これらの制度は、求職者の多様なニーズに対応し、再就職への障壁を低くすることを目的としています。以上の制度を適切に活用することで、求職者はより柔軟に再就職活動を行うことができ、企業側も多様な人材の採用機会を得ることができます。
再就職手当に関するよくある質問(FAQ)
再就職手当に関しては、弊社でも企業の労務担当者の方からご質問をいただくことがあります。特に問い合わせのあるご質問について整理いたしましたので、ご参考いただければと思います。
- 再就職手当は課税されますか?
-
再就職手当は非課税所得として扱われます。つまり、所得税や住民税の課税対象にはなりません。このため、再就職手当を受給しても確定申告や年末調整で申告する必要はありません。
ただし、社会保険においては扶養認定に必要な収入の範囲には影響がありますので、注意しましょう。
- パートやアルバイトでも再就職手当は受給できますか?
-
パートやアルバイトでも、一定の条件を満たせば再就職手当を受給できます。
- 雇用保険に加入しており、失業手当の要件を満たしていること
- 再就職先で雇用保険に加入でき、1年を超える雇用期間が見込まれること
ただし、再就職先が短期の雇用契約の場合は気をつけましょう。契約更新により1年を超える勤務が見込まれる場合は対象となる可能性がありますが、1年以下の短期契約が前提の場合は対象外となります。
パートやアルバイトでの再就職を考えている方は、雇用条件をよく確認し、必要に応じてハローワークに相談することをおすすめします。
- 再就職先が派遣社員でも再就職手当は受け取れますか?
-
派遣社員として再就職する場合でも「雇用期間が1年を超える」場合であれば、その他の要件を満たすことで再就職手当を受給できる可能性があります。
- 再就職手当と他の手当の併給について
-
再就職手当は、原則として失業手当や他の失業給付と併給することはできません。
ただし、以下のように、給付の趣旨が異なるものについては活用可能です。
- 就業促進定着手当:再就職後の賃金が離職前より低い場合に受給可能
- 移転費:遠隔地への就職の際の移転費用を補助
これらの手当は、再就職手当とは別に申請・受給することができます。
- 再就職後に退職した場合、失業手当等は受け取れますか?
-
再就職後すぐに退職した場合でも、一定の条件を満たせば失業保険の再受給が可能です。
主なポイントは以下の通りです。
- 就職した事業所で雇用保険に加入し、その後離職して新たな受給資格を取得したとき
- その新たな受給資格により、離職時の状況に応じた求職者給付の支給を受けることができます。この場合、就職前の受給資格は消滅します。

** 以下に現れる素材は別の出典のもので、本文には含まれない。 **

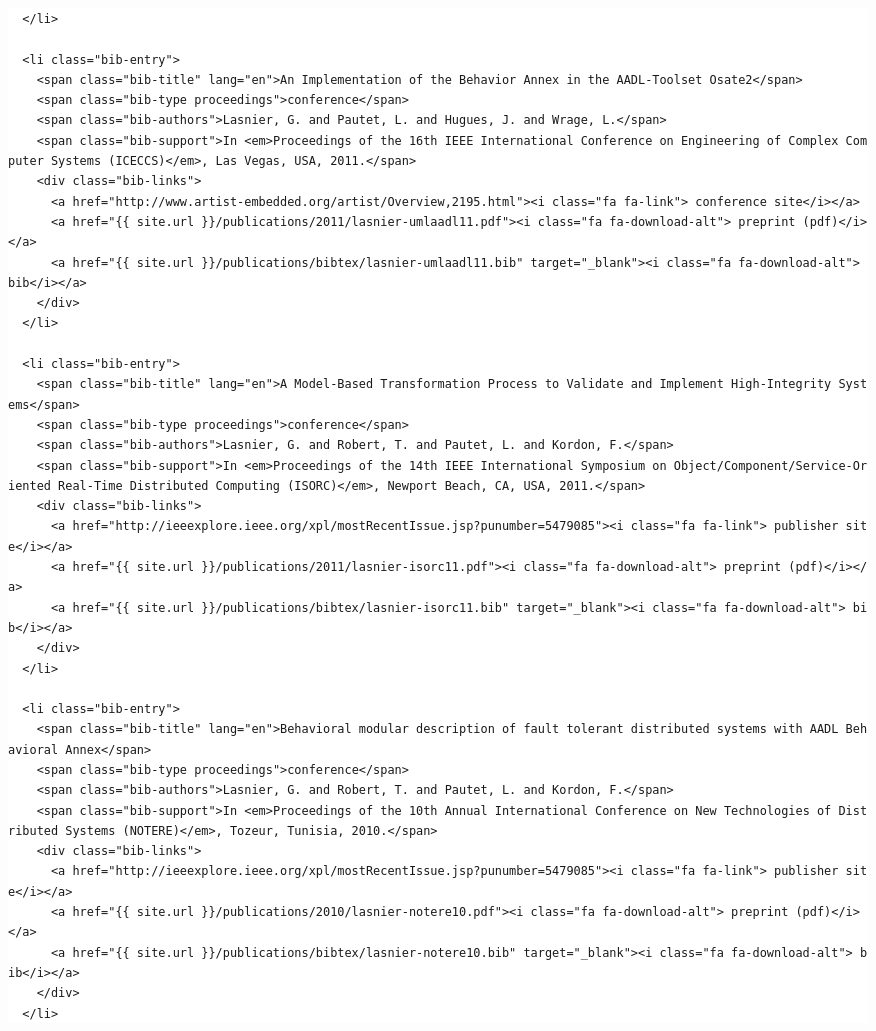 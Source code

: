       </li>

      <li class="bib-entry">
        <span class="bib-title" lang="en">An Implementation of the Behavior Annex in the AADL-Toolset Osate2</span>
        <span class="bib-type proceedings">conference</span>
        <span class="bib-authors">Lasnier, G. and Pautet, L. and Hugues, J. and Wrage, L.</span>
        <span class="bib-support">In <em>Proceedings of the 16th IEEE International Conference on Engineering of Complex Computer Systems (ICECCS)</em>, Las Vegas, USA, 2011.</span>
        <div class="bib-links">
          <a href="http://www.artist-embedded.org/artist/Overview,2195.html"><i class="fa fa-link"> conference site</i></a> 
          <a href="{{ site.url }}/publications/2011/lasnier-umlaadl11.pdf"><i class="fa fa-download-alt"> preprint (pdf)</i></a> 
          <a href="{{ site.url }}/publications/bibtex/lasnier-umlaadl11.bib" target="_blank"><i class="fa fa-download-alt"> bib</i></a>
        </div>
      </li>

      <li class="bib-entry">
        <span class="bib-title" lang="en">A Model-Based Transformation Process to Validate and Implement High-Integrity Systems</span>
        <span class="bib-type proceedings">conference</span>
        <span class="bib-authors">Lasnier, G. and Robert, T. and Pautet, L. and Kordon, F.</span>
        <span class="bib-support">In <em>Proceedings of the 14th IEEE International Symposium on Object/Component/Service-Oriented Real-Time Distributed Computing (ISORC)</em>, Newport Beach, CA, USA, 2011.</span>
        <div class="bib-links">
          <a href="http://ieeexplore.ieee.org/xpl/mostRecentIssue.jsp?punumber=5479085"><i class="fa fa-link"> publisher site</i></a> 
          <a href="{{ site.url }}/publications/2011/lasnier-isorc11.pdf"><i class="fa fa-download-alt"> preprint (pdf)</i></a> 
          <a href="{{ site.url }}/publications/bibtex/lasnier-isorc11.bib" target="_blank"><i class="fa fa-download-alt"> bib</i></a>
        </div>
      </li>

      <li class="bib-entry">
        <span class="bib-title" lang="en">Behavioral modular description of fault tolerant distributed systems with AADL Behavioral Annex</span>
        <span class="bib-type proceedings">conference</span>
        <span class="bib-authors">Lasnier, G. and Robert, T. and Pautet, L. and Kordon, F.</span>
        <span class="bib-support">In <em>Proceedings of the 10th Annual International Conference on New Technologies of Distributed Systems (NOTERE)</em>, Tozeur, Tunisia, 2010.</span>
        <div class="bib-links">
          <a href="http://ieeexplore.ieee.org/xpl/mostRecentIssue.jsp?punumber=5479085"><i class="fa fa-link"> publisher site</i></a> 
          <a href="{{ site.url }}/publications/2010/lasnier-notere10.pdf"><i class="fa fa-download-alt"> preprint (pdf)</i></a> 
          <a href="{{ site.url }}/publications/bibtex/lasnier-notere10.bib" target="_blank"><i class="fa fa-download-alt"> bib</i></a>
        </div>
      </li>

- 早期退職により新たな受給資格を得られなかったとき
- 就職前の受給資格の受給期間内かつ支給残日数の範囲内で、失業手当の支給を受けることができます。
ただし、どちらの場合であっても離職後はすぐにハローワークへ求職申込みが必要となります。
- 就職した事業所で雇用保険に加入し、その後離職して新たな受給資格を取得したとき
まとめ:再就職手当等の公的制度はうまく活用しよう
再就職手当は、失業手当を受給していた方が早期再就職を実現できた際に申請することができる大切な雇用保険の給付金です。
再就職手当の受給要件・受給額の計算・必要な手続きについては複雑な部分もありますが、ぜひ本コラム記事を参考にしていただければと思います。